--- START ---

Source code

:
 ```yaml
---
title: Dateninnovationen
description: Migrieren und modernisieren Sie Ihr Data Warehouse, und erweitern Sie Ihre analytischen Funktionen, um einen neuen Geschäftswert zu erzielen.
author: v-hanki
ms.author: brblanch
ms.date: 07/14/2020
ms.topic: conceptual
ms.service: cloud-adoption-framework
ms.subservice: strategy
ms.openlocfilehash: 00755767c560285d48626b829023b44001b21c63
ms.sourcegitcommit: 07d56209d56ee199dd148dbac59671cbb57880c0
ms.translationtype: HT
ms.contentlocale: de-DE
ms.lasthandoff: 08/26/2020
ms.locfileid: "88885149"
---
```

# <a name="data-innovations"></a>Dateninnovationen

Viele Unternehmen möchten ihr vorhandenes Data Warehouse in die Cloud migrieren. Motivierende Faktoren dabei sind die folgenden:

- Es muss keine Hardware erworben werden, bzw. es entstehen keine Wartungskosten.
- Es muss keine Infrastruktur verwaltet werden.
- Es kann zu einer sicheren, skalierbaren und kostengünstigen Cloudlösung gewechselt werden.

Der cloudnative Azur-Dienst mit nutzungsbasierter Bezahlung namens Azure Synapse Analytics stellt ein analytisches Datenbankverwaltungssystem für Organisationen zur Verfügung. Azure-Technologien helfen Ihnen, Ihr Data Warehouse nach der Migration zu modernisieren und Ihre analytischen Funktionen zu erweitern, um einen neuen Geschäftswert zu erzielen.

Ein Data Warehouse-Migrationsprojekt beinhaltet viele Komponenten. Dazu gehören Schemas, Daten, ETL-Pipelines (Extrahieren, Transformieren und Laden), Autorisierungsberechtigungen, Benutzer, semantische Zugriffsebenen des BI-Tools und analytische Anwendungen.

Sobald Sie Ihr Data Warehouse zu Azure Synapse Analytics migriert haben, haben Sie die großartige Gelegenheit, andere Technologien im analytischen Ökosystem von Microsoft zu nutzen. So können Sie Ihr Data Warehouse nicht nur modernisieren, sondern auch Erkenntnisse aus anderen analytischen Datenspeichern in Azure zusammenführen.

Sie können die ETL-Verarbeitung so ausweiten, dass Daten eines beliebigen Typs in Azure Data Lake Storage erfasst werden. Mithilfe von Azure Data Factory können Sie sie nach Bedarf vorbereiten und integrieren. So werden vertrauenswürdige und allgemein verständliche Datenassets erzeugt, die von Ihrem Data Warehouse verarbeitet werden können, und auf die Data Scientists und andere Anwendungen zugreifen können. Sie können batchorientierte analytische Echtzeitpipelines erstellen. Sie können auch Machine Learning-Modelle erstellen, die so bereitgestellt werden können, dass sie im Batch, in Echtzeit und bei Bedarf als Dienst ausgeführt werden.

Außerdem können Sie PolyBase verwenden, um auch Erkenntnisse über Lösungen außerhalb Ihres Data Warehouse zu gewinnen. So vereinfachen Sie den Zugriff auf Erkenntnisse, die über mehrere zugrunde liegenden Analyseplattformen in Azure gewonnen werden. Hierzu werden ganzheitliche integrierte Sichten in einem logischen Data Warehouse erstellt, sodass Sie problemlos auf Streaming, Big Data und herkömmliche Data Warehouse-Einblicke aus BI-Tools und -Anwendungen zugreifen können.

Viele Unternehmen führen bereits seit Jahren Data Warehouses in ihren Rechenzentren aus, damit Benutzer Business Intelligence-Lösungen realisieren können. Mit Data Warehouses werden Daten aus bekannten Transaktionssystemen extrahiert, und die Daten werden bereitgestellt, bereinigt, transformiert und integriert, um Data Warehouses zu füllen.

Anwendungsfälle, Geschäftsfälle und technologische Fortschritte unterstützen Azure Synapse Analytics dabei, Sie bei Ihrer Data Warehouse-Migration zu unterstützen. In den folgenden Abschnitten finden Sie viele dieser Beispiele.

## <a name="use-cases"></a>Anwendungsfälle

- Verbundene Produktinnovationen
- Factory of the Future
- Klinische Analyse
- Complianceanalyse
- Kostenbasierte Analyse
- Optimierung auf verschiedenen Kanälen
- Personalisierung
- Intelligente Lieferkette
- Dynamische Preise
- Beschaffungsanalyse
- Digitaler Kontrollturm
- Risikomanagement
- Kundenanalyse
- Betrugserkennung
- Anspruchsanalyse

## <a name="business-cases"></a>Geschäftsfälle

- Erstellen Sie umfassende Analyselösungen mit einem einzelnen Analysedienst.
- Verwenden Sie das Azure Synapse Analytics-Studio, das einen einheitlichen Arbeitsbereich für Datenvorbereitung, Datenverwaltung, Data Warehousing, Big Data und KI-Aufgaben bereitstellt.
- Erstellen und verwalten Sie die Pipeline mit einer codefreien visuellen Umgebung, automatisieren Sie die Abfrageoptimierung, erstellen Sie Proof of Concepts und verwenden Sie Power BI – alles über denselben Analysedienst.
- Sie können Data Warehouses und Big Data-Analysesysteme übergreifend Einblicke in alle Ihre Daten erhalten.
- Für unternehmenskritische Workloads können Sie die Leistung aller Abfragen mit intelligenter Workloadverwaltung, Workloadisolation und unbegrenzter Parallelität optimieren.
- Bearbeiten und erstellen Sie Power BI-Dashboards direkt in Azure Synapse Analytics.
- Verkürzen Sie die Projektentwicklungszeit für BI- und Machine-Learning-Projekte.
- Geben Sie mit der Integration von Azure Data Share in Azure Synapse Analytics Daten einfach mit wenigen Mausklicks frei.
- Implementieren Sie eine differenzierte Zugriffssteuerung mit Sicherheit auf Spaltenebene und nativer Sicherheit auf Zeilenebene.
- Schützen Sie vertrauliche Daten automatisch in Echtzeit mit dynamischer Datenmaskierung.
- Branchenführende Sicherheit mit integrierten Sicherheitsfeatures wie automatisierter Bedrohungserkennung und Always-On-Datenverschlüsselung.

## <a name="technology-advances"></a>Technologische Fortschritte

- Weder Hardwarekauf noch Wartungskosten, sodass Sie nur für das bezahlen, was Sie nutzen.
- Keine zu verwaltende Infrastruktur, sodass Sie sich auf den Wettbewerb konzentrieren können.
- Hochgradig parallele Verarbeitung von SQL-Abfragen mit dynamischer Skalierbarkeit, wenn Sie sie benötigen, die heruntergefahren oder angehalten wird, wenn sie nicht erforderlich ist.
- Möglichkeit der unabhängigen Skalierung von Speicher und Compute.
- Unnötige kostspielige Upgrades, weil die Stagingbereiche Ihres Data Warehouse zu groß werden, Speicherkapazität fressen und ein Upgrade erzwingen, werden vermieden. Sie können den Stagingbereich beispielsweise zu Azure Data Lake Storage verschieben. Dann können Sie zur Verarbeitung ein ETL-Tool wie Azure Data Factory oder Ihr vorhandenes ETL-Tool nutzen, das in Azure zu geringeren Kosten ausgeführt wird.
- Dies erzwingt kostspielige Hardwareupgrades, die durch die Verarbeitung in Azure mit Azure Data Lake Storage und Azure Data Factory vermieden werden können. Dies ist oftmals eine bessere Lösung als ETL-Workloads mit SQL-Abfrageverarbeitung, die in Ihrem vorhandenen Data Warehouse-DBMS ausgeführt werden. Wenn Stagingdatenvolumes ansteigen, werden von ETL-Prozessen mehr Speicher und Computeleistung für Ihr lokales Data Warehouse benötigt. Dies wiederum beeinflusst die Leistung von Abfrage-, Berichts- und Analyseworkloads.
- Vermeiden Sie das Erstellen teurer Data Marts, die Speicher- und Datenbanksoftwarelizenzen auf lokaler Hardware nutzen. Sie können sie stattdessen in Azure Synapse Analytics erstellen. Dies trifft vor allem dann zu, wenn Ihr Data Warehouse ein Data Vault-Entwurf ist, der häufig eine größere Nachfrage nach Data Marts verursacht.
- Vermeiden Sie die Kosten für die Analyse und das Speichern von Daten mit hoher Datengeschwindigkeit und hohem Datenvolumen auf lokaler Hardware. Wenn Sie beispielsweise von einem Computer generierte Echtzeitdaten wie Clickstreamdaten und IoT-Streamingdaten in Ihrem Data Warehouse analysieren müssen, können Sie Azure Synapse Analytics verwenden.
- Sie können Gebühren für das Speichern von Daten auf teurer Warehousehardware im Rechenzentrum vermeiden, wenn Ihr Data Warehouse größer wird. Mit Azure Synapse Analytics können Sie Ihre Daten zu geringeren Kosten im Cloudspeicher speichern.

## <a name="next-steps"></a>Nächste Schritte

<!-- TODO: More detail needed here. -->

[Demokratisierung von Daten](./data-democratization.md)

--- END ---

• [Problem statement]: Exact reproduction is required: output the lines from the start of the entries above through the line with "Sobald Sie Ihr".

• [Finished exercise]:
Source code

:
 ```yaml
---
title: Dateninnovationen
description: Migrieren und modernisieren Sie Ihr Data Warehouse, und erweitern Sie Ihre analytischen Funktionen, um einen neuen Geschäftswert zu erzielen.
author: v-hanki
ms.author: brblanch
ms.date: 07/14/2020
ms.topic: conceptual
ms.service: cloud-adoption-framework
ms.subservice: strategy
ms.openlocfilehash: 00755767c560285d48626b829023b44001b21c63
ms.sourcegitcommit: 07d56209d56ee199dd148dbac59671cbb57880c0
ms.translationtype: HT
ms.contentlocale: de-DE
ms.lasthandoff: 08/26/2020
ms.locfileid: "88885149"
---
```

# <a name="data-innovations"></a>Dateninnovationen

Viele Unternehmen möchten ihr vorhandenes Data Warehouse in die Cloud migrieren. Motivierende Faktoren dabei sind die folgenden:

- Es muss keine Hardware erworben werden, bzw. es entstehen keine Wartungskosten.
- Es muss keine Infrastruktur verwaltet werden.
- Es kann zu einer sicheren, skalierbaren und kostengünstigen Cloudlösung gewechselt werden.

Der cloudnative Azur-Dienst mit nutzungsbasierter Bezahlung namens Azure Synapse Analytics stellt ein analytisches Datenbankverwaltungssystem für Organisationen zur Verfügung. Azure-Technologien helfen Ihnen, Ihr Data Warehouse nach der Migration zu modernisieren und Ihre analytischen Funktionen zu erweitern, um einen neuen Geschäftswert zu erzielen.

Ein Data Warehouse-Migrationsprojekt beinhaltet viele Komponenten. Dazu gehören Schemas, Daten, ETL-Pipelines (Extrahieren, Transformieren und Laden), Autorisierungsberechtigungen, Benutzer, semantische Zugriffsebenen des BI-Tools und analytische Anwendungen.

Sobald Sie Ihr Data Warehouse zu Azure Synapse Analytics migriert haben, haben Sie die großartige Gelegenheit, andere Technologien im analytischen Ökosystem von Microsoft zu nutzen. So können Sie Ihr Data Warehouse nicht nur modernisieren, sondern auch Erkenntnisse aus anderen analytischen Datenspeichern in Azure zusammenführen.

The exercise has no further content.